Quoting Oren Laadan (orenl@xxxxxxxxxxxxxxx):
>
>
> Serge E. Hallyn wrote:
>> Quoting Oren Laadan (orenl@xxxxxxxxxxxxxxx):
>>>
>>> Nadia Derbey wrote:
>>>> Oren Laadan wrote:
>>>>>
>>>>> Nadia Derbey wrote:
>>>>>
>>>>>> Oren Laadan wrote:
>>>>>>
>>>>>>>
>>>>>>> Nadia.Derbey@xxxxxxxx wrote:
>>>>>>>
>>>>>>>> A couple of weeks ago, a discussion has started after Pierre's 
>>>>>>>> proposal for
>>>>>>>> a new syscall to change an ipc id (see thread
>>>>>>>> http://lkml.org/lkml/2008/1/29/209).
>>>>>>>>
>>>>>>>>
>>>>>>>> Oren's suggestion was to force an object's id during its creation, 
>>>>>>>> rather
>>>>>>>> than 1. create it, 2. change its id.
>>>>>>>>
>>>>>>>> So here is an implementation of what Oren has suggested.
>>>>>>>>
>>>>>>>> 2 new files are defined under /proc/self:
>>>>>>>>   . next_ipcid --> next id to use for ipc object creation
>>>>>>>>   . next_pids --> next upid nr(s) to use for next task to be forked
>>>>>>>>                   (see patch #2 for more details).
>>>>>>>
>>>>>>>
>>>>>>> Generally looks good.
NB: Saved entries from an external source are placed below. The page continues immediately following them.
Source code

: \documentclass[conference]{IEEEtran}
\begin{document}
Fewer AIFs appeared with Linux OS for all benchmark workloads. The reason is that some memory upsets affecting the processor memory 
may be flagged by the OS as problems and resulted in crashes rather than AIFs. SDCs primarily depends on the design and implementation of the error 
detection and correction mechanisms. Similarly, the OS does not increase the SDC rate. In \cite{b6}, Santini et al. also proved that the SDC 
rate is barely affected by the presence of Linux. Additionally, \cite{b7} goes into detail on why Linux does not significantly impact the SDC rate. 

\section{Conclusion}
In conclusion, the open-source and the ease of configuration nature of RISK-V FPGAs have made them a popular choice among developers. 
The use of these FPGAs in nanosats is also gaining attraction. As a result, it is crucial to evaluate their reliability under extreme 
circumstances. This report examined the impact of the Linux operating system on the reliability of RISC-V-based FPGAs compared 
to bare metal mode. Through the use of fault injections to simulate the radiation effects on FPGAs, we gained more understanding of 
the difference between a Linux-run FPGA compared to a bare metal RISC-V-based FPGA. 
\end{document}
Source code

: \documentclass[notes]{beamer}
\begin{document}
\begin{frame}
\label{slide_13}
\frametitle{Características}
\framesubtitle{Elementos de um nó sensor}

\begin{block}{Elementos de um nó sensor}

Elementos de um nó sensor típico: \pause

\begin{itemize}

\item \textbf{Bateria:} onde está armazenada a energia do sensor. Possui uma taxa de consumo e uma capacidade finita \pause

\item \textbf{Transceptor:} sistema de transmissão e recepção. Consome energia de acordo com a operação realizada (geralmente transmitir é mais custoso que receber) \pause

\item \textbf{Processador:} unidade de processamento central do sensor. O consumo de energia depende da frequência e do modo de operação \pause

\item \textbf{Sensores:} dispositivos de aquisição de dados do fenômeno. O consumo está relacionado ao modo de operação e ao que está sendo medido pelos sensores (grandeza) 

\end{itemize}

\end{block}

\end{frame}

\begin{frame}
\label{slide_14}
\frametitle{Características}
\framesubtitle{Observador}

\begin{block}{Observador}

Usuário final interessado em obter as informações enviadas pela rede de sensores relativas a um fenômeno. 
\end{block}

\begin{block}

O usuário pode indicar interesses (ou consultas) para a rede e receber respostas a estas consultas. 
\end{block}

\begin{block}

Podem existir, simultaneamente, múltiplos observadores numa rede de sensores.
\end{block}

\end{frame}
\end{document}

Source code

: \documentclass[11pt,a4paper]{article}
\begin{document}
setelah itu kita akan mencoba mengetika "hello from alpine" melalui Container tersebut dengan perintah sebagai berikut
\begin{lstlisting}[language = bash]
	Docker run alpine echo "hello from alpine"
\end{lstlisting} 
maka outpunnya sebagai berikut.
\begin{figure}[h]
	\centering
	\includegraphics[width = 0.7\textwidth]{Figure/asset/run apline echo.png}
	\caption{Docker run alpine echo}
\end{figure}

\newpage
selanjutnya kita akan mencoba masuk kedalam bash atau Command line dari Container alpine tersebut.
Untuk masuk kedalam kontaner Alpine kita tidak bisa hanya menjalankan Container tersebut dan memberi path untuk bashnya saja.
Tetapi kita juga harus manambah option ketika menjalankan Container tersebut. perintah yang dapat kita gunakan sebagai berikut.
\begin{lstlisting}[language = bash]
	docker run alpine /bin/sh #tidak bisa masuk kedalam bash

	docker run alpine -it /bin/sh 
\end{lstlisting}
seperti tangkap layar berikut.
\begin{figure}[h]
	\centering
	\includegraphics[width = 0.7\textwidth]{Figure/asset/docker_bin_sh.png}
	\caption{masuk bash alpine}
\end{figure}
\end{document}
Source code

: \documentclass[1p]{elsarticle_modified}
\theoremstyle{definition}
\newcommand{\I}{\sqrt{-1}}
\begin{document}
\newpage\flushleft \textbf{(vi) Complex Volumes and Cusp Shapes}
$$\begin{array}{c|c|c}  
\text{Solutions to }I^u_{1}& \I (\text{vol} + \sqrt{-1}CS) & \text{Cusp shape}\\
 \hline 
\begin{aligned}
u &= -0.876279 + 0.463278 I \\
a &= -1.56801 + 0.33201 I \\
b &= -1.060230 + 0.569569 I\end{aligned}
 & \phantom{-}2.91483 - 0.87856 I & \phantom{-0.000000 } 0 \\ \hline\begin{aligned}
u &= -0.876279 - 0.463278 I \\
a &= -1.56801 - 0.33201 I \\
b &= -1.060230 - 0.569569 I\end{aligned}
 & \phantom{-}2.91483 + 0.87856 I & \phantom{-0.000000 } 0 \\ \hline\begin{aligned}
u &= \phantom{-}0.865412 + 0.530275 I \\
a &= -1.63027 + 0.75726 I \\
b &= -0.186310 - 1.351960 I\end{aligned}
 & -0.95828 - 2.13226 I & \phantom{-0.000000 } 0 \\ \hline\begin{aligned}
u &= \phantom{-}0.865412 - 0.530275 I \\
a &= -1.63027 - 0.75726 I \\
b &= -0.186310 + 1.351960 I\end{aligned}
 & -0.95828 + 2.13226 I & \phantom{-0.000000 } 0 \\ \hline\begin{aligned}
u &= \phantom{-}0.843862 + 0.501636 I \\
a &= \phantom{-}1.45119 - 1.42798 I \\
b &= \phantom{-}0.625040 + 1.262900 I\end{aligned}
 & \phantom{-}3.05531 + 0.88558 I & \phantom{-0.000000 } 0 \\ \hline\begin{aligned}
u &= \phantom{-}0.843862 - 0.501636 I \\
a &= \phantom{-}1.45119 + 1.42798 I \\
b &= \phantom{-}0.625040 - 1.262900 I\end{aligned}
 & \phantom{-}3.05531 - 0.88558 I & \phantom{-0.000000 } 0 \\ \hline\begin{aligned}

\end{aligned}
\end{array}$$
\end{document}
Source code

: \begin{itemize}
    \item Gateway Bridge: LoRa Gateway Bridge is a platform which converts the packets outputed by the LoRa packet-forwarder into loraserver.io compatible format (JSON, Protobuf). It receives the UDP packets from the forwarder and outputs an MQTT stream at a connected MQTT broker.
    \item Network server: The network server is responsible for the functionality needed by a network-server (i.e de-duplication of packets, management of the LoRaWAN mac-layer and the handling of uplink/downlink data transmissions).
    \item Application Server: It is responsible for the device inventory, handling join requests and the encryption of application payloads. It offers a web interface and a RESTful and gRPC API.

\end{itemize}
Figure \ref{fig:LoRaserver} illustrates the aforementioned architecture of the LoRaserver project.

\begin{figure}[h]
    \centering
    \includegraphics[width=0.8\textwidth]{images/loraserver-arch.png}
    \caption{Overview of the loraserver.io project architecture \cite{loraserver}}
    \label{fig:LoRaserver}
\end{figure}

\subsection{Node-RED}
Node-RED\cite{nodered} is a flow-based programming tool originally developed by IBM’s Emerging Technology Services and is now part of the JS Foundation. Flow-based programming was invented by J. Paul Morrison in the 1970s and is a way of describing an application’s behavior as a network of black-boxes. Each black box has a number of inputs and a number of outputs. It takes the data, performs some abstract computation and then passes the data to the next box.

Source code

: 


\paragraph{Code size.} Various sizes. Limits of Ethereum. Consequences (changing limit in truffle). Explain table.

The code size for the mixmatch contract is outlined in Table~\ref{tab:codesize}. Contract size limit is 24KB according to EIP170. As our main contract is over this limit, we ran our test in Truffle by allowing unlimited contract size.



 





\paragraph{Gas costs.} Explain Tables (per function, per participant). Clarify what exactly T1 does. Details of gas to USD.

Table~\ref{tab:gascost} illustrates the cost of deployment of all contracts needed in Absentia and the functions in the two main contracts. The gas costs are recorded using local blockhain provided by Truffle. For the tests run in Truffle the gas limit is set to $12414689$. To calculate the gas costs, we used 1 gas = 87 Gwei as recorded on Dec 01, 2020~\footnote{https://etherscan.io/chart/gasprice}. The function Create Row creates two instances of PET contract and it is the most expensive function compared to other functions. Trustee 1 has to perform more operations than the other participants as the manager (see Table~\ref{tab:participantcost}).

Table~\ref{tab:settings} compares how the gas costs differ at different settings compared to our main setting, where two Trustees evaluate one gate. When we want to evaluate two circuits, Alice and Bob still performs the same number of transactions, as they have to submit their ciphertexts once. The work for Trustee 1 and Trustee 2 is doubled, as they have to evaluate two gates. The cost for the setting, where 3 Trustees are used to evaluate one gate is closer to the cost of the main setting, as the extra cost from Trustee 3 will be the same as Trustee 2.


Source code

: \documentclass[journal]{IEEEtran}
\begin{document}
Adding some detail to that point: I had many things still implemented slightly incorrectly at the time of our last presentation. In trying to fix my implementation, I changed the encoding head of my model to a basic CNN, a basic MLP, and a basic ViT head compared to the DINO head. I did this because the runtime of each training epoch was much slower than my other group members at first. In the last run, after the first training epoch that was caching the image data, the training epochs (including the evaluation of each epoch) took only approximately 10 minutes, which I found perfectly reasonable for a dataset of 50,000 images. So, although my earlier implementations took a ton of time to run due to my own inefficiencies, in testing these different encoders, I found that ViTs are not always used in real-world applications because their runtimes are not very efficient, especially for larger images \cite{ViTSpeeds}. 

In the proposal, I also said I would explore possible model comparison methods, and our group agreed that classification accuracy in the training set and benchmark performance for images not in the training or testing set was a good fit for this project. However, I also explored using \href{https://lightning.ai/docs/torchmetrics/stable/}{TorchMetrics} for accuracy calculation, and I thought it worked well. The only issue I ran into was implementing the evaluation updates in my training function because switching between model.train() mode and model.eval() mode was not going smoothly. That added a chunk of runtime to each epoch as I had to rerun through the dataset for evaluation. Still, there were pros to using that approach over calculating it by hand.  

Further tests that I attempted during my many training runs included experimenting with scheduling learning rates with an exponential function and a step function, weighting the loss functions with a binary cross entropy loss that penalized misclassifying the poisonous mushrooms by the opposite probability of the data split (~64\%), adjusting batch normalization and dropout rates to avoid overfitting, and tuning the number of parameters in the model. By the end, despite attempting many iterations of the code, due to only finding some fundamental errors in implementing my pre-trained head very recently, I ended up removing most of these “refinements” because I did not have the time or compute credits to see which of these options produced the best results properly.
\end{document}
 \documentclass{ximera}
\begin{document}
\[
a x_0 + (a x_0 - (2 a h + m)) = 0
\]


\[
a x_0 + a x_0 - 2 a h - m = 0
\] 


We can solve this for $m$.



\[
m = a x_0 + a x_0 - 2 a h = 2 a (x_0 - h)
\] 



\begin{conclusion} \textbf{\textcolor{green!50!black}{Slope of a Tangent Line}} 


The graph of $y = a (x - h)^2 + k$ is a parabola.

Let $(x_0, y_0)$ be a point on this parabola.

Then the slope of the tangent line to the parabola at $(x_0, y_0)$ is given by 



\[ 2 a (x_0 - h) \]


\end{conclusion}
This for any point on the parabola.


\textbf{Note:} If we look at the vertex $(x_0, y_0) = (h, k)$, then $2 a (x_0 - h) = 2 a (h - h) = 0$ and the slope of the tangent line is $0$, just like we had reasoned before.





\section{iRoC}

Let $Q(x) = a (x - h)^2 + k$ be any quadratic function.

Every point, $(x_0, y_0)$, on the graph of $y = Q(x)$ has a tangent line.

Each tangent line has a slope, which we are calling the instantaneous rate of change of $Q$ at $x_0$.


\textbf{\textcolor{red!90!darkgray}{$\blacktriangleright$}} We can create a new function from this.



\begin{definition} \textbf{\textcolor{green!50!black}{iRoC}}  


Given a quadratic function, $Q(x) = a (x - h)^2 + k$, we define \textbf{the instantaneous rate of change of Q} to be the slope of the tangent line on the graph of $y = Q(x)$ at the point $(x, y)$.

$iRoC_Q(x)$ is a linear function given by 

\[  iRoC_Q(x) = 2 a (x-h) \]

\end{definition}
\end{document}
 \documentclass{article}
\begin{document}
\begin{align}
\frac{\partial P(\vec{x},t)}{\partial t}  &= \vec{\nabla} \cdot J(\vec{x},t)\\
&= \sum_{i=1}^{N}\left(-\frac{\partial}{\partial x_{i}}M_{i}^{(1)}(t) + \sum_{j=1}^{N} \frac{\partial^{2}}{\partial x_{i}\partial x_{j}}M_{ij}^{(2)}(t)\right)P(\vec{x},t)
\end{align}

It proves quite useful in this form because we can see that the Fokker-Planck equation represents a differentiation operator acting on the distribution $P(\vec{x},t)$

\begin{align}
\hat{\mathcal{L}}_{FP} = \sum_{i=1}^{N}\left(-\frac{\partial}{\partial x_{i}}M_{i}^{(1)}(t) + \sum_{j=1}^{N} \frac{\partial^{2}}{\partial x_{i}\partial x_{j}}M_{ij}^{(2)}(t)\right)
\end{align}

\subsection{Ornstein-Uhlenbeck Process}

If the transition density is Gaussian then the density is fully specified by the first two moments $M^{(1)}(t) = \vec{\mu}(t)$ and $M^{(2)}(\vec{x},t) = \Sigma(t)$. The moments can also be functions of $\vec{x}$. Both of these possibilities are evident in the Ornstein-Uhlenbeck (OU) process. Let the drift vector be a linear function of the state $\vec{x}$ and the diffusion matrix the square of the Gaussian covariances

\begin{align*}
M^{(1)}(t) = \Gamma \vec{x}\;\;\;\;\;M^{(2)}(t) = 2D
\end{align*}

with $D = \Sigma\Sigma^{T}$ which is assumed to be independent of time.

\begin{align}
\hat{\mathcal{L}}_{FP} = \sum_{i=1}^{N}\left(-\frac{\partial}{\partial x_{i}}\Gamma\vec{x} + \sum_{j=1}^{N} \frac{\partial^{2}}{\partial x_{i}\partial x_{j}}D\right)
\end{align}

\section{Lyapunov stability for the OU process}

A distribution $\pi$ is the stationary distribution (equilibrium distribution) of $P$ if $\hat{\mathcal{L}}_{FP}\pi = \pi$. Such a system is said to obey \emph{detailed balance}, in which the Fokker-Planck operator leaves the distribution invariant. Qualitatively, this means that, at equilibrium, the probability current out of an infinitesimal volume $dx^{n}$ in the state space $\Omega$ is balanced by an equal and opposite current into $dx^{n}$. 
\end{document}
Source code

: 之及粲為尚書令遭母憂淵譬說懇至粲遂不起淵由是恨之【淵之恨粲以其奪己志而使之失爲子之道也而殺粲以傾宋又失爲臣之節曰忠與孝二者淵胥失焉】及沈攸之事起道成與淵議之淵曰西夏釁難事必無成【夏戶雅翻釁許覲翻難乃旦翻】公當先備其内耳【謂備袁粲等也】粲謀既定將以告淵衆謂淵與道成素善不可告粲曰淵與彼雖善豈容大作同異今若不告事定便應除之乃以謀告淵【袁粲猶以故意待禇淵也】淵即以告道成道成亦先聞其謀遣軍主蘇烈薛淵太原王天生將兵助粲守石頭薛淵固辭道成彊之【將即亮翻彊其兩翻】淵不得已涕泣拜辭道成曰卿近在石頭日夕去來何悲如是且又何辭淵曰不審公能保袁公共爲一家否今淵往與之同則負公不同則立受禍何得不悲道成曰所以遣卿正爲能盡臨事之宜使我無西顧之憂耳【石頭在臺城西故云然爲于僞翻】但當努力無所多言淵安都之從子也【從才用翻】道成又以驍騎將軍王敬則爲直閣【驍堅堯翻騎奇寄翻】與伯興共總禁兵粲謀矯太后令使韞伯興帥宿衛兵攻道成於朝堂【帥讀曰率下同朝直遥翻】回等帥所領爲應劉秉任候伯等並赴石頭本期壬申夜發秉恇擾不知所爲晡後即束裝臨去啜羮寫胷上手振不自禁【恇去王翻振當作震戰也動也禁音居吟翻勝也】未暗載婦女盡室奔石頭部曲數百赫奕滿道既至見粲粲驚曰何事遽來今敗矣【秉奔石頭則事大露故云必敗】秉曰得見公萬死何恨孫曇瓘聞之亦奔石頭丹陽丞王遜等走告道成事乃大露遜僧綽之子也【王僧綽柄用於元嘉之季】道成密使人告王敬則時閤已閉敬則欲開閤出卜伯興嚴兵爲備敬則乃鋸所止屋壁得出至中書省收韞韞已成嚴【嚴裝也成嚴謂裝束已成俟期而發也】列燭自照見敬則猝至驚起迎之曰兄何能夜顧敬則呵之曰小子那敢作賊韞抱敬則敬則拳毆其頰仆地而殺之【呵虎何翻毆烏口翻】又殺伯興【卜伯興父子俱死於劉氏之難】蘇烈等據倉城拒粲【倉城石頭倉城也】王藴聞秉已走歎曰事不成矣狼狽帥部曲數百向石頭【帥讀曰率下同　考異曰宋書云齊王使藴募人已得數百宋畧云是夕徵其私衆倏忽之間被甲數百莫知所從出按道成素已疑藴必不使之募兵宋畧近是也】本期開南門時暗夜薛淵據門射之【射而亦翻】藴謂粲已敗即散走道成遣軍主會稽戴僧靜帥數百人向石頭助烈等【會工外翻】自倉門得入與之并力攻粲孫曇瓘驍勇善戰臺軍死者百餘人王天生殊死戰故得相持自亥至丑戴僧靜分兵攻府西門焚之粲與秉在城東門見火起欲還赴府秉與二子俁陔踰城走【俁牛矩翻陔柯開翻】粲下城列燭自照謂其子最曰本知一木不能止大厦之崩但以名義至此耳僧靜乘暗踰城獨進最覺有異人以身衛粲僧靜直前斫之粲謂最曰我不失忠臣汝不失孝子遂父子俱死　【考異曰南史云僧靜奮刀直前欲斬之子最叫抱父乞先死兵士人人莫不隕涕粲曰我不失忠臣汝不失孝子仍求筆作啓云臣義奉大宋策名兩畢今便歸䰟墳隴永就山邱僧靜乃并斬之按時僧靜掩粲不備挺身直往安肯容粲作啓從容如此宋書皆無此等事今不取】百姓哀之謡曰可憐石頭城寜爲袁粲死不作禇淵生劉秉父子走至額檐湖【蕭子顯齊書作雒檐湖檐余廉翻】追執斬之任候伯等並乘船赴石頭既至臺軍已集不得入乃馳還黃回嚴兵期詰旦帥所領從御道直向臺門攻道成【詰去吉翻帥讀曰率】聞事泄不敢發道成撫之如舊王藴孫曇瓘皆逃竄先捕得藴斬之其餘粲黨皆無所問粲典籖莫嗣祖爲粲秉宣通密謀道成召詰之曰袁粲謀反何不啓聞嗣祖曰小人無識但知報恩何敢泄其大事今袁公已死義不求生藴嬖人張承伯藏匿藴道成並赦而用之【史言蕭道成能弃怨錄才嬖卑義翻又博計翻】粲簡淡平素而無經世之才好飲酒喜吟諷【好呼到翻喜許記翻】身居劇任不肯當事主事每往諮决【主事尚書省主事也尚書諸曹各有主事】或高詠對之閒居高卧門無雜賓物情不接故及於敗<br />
One meta-comment, though:
>>>>>>>
>>>>>>> I wonder why you use separate files for separate resources, 
>>>>>>
>>>>>> That would be needed in a situation wheere we don't care about next, 
>>>>>> say, ipc id to be created but we need a predefined pid. But I must 
>>>>>> admit I don't see any pratical application to it.
>>>>>
>>>>> exactly; why set the next-ipc value so far in advance ?  I think it's
>>>>> better (and less confusing) if we require that setting the next-id 
>>>>> value
>>>>> be done right before the respective syscall.
>>>> Ok, but this "requirement" should be widely agreed upon ;-)
>>> A discussion on the overall checkpoint/restart policy is certainly due
>>> (and increasingly noted recently).
>>>
>>>> What I mean here is that the solution with 1 file per "object type" can 
>>>> easily be extended imho:
>>> I'm aiming at simplicity and minimal (but not restrictive) API for user
>>> space. I argue that we never really need more than one predetermined 
>>> value
>>> at a time (eg see below), and the cost of setting such value is so small
>>> that there is no real benefit in setting more than one at a time (either
>>> via multiple files or via an array of values). If in fact you wanted more
>>> than one type at a time, you could still make it happen with a single
>>> file without adding many user-visible files in /proc/<pid>.
>>>
>>> So far, I can't think of any such identifier that we'd like to pre-set
>>> that does not fit into a "long" type;
>> As Nadia has mentioned, if we have checkpointed a container which has
>> another pid namespace underneath itself, then we will need to restart
>> some tasks with two predetermined pids.  So we'll need two (or more)
>> longs for the tasks in deeper namespaces.
>
> I see. So more than a single "long" type is probably needed. I'd still
> prefer that the "scope" of a preset identifier through "next_id" should
> be the subsequent syscall;

> so if you need multiple values for the next
> syscall you use it, but you don't support leftovers for the next syscall
> to use.

Agreed.

> The typing system can be something like "long VAL" and then for
> array "long* VAL VAL VAL ...", for instance.
>
>>> simply because the kernel does not
>>> use such identifiers in the first place (pid, ipc, pty#, vc# .. etc). To
>>> be on the safe side, we can require that the format be "long VAL", just
>>> in case (and later you could have other formats).
>>>
>>> The only exception, perhaps, is if a TCP connection is rebuilt with a,
>>> say, connect() syscall, and some information needs to be "predetermined"
>>> so we'll need to extend the format. That can be done with another type
>>> eg. "tcp ....." or a separate file (per your view), _then_, not now.
>>> (As a side note, I don't suggest that this is how TCP will be restored).
>>>
>>> In any event, the bottom line is that a single file, with a single
>>> value at a time (possibly annotated with a type), is the simplest, and
>>> isn't restrictive, for our purposes. Looking one step ahead, simplicity
>>> and minimal commitment to user space is important in trying to push this
>>> to the mainline kernel...
>>>
>>>> I don't know how the restart is supposed to work, but we can imagine 
>>>> feeding all these files with all the object ids just before restart and 
>>> Building on my own experience with zap I envision the restart operation
>>> of a given task occurring in the context of that task.
>> Could be, but not necessarily the case.  Eric has mentioned using elf
>> files for restart, and that's one way to go, but whether one central
>
> I'm not familiar with the details of this.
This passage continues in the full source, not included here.